BRIEF:
Find the lines below that contain the string "Libya", count them, and give only the number.

SUPPLIED RECORDS:
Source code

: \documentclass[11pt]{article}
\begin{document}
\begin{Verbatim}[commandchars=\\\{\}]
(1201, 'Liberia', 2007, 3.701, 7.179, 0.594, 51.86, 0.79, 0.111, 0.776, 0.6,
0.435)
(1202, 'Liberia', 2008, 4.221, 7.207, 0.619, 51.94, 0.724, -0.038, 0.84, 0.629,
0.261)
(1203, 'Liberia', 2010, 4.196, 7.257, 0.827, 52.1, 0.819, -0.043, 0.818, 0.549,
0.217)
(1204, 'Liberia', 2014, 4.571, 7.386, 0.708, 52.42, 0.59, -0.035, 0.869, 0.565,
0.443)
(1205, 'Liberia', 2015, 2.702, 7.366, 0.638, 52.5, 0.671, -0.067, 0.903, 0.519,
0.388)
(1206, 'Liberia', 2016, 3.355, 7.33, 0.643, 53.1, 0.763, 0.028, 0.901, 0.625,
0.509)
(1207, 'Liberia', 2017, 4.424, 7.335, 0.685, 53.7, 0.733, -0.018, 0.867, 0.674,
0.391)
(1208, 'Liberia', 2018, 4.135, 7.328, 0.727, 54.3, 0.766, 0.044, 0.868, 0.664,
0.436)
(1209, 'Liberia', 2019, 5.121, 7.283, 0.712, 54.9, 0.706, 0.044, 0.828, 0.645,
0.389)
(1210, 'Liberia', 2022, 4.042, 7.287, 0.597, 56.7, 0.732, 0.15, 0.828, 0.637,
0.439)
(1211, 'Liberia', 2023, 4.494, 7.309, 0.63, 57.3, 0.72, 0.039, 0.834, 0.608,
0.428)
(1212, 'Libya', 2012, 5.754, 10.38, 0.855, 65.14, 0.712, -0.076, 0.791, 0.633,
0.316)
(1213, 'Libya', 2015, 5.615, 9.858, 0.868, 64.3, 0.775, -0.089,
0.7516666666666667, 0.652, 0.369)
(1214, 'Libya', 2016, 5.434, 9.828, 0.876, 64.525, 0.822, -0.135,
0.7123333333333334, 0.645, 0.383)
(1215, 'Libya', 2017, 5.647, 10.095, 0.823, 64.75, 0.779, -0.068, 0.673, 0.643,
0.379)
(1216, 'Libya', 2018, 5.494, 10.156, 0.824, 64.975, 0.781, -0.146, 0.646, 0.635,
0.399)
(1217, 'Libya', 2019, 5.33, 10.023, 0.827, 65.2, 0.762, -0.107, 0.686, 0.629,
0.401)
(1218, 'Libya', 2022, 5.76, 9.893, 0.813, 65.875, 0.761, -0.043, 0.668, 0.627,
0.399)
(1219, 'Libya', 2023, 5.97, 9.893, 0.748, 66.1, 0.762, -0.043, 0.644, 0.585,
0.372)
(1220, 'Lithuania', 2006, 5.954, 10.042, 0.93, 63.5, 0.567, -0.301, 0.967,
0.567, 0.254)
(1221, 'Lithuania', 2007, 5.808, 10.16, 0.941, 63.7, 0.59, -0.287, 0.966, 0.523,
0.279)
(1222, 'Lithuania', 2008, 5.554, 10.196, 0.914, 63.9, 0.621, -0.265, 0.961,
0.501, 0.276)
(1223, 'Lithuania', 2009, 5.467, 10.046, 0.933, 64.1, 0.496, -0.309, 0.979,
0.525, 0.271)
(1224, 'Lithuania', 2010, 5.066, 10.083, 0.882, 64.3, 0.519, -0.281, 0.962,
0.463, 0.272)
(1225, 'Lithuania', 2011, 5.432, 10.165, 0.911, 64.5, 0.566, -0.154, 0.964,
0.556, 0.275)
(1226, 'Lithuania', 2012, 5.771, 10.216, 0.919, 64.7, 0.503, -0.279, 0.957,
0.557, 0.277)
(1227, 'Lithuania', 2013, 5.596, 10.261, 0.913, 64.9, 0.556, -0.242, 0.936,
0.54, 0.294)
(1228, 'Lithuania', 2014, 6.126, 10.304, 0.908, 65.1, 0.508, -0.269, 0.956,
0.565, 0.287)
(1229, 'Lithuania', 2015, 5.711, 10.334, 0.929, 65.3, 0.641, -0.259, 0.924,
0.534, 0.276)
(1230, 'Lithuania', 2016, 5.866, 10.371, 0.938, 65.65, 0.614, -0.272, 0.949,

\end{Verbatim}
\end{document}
---
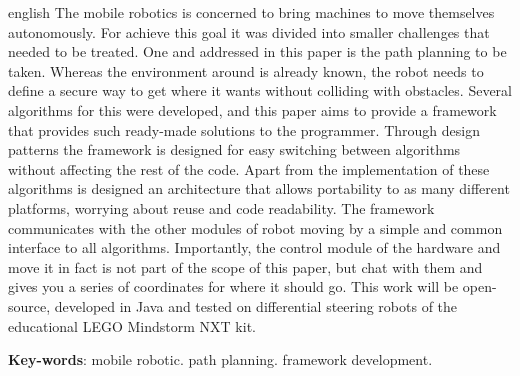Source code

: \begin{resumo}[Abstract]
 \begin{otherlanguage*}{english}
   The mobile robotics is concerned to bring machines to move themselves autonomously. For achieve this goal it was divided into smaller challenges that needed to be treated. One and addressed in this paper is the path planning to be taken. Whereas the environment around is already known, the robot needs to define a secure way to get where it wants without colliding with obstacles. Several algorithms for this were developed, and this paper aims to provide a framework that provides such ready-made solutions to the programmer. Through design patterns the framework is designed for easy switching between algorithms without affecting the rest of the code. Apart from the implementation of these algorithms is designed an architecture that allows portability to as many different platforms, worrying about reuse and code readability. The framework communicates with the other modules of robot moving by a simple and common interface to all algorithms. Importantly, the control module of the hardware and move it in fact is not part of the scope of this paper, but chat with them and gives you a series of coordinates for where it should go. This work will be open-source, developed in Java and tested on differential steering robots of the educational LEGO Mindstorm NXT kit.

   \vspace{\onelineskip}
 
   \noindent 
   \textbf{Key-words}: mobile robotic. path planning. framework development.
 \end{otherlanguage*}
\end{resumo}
* * *
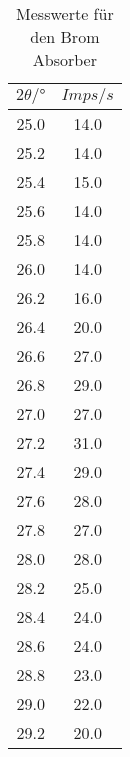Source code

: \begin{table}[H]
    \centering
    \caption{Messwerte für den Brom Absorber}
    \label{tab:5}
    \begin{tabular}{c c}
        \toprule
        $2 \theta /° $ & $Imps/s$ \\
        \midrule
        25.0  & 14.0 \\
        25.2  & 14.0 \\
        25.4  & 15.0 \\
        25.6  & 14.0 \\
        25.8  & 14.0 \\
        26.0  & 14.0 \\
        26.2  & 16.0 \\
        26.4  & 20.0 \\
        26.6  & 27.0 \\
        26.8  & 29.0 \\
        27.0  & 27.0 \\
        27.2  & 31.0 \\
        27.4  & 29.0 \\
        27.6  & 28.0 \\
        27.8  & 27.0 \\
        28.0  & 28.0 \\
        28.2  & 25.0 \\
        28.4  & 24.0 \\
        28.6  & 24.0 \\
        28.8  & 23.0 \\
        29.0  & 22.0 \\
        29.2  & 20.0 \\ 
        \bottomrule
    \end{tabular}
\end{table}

SOLUTION TO THE PROBLEM:
8